→ **THE PROBLEM**
Please output exactly the part of the records below that opens with the line containing "Furthermore, requirements should" and closes with the line containing "Finally, after specifying", both lines included, and nothing else.

→ **ENTRIES SHOWN**
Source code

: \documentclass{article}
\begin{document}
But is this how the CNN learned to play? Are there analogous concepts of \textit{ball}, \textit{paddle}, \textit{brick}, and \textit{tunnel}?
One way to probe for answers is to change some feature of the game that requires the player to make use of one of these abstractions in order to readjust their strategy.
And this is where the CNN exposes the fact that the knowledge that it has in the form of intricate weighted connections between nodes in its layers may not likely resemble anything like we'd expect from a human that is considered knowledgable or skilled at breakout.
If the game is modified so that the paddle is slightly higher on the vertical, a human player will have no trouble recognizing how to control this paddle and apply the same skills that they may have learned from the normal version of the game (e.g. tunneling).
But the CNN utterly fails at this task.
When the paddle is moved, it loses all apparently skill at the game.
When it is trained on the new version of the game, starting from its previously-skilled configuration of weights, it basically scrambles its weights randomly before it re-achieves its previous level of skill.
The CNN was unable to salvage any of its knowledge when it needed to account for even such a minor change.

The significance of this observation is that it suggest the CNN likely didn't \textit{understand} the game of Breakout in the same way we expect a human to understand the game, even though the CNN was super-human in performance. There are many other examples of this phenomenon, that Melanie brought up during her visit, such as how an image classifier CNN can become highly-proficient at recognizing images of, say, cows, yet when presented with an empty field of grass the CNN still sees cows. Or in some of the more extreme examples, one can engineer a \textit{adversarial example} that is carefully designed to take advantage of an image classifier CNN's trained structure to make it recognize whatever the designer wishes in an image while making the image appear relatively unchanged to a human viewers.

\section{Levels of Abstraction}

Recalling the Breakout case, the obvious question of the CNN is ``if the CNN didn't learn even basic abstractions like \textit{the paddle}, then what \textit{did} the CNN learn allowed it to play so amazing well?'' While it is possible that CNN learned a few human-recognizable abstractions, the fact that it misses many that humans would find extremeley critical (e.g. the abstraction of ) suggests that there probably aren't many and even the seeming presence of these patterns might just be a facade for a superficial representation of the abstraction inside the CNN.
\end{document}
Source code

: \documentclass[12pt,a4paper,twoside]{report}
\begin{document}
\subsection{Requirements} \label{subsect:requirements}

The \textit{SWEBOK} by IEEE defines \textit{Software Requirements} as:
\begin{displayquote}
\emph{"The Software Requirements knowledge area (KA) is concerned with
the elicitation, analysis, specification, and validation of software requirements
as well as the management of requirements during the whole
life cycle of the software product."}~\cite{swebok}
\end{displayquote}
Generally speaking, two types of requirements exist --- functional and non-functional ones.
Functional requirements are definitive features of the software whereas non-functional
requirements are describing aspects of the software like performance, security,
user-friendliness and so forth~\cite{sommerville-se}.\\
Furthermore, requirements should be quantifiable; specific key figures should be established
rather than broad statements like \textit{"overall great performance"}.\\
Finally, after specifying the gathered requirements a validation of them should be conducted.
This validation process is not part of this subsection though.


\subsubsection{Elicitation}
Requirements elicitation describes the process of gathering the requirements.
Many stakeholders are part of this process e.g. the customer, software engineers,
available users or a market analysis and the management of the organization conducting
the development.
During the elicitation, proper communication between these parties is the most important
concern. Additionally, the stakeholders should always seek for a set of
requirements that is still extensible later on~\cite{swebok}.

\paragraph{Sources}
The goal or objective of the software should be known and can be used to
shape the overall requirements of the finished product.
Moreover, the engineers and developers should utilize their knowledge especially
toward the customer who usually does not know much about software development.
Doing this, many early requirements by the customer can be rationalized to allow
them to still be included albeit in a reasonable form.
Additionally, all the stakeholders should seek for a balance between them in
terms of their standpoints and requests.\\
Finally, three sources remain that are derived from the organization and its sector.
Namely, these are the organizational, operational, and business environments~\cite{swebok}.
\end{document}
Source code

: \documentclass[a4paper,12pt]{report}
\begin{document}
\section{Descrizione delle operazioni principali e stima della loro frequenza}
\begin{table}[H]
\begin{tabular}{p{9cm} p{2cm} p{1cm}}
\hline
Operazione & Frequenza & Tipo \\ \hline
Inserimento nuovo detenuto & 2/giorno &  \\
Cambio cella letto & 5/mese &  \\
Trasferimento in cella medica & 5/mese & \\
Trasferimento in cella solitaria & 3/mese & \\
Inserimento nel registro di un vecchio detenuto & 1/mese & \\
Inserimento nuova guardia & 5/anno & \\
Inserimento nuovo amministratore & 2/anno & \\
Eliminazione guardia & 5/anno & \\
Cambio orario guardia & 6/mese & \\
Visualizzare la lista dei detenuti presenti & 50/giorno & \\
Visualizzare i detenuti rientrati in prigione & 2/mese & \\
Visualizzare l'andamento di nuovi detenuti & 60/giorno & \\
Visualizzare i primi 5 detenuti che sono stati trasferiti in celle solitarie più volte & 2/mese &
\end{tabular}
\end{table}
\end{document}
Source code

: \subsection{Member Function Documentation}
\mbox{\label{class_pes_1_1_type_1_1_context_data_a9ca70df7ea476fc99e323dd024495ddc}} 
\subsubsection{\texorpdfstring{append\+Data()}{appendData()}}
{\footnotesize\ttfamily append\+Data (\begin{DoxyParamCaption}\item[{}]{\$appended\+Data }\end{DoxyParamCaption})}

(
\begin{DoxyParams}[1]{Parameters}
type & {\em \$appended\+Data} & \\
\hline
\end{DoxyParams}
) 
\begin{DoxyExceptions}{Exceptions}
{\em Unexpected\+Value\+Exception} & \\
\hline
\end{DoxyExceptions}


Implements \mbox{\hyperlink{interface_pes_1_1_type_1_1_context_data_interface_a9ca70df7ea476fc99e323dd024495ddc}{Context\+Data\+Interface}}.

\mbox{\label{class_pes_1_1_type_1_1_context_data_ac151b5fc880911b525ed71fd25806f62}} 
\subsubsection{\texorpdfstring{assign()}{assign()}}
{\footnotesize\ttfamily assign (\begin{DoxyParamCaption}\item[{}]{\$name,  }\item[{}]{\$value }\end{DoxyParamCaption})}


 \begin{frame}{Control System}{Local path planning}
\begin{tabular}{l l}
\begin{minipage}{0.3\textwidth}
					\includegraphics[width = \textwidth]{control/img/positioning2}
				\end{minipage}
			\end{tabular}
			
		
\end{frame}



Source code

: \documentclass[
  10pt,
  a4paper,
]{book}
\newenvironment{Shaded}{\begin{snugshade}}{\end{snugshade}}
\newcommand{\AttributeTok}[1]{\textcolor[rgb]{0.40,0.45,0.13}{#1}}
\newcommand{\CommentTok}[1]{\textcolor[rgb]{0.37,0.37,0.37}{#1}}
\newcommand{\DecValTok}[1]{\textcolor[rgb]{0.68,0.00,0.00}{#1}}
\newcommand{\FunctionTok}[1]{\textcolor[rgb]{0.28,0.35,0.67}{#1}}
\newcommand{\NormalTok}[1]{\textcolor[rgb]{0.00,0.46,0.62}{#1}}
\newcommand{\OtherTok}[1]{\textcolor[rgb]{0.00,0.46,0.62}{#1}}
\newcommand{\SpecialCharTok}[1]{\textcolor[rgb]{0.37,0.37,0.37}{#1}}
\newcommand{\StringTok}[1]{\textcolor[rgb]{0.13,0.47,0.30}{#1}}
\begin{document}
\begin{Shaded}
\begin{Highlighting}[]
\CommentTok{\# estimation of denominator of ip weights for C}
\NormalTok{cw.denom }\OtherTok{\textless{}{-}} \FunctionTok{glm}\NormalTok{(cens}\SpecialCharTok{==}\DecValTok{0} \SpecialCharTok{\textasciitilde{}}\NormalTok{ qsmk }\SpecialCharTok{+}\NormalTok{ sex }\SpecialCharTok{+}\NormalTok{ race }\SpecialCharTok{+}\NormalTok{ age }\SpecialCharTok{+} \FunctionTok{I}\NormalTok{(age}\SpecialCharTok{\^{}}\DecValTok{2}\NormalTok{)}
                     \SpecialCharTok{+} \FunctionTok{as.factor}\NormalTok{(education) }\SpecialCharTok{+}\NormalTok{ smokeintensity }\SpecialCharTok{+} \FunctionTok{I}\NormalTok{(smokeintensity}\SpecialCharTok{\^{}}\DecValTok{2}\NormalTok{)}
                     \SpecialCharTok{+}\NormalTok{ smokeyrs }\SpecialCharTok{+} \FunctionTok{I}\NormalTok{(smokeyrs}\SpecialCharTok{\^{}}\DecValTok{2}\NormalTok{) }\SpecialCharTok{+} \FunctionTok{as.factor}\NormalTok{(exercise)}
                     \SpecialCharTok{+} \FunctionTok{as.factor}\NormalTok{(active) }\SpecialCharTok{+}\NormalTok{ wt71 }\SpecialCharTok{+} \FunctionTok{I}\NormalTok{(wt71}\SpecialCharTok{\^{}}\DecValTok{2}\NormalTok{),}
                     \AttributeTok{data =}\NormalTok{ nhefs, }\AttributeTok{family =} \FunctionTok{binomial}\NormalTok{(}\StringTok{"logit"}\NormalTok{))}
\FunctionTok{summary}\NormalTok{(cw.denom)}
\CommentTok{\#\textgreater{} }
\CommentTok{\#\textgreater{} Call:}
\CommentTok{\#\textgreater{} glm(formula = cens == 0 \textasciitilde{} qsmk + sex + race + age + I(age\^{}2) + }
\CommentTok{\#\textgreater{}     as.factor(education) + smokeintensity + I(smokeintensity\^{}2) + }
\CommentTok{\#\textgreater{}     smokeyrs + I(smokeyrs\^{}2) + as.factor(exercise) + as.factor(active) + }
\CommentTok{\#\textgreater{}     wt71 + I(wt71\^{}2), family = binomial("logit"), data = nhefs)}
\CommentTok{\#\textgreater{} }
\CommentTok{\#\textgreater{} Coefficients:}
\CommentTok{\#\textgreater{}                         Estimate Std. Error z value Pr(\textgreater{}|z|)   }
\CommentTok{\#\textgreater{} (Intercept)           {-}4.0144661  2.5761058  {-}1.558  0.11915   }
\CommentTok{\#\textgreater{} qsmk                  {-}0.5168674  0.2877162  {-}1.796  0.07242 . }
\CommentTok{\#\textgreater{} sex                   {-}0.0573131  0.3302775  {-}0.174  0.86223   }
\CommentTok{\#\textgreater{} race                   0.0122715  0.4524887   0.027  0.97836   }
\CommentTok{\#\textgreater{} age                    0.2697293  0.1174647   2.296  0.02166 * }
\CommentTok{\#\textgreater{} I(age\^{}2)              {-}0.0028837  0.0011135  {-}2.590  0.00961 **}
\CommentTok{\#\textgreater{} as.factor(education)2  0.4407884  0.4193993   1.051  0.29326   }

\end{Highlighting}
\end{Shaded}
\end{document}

→ **TASK RESULT**
Furthermore, requirements should be quantifiable; specific key figures should be established
rather than broad statements like \textit{"overall great performance"}.\\
Finally, after specifying the gathered requirements a validation of them should be conducted.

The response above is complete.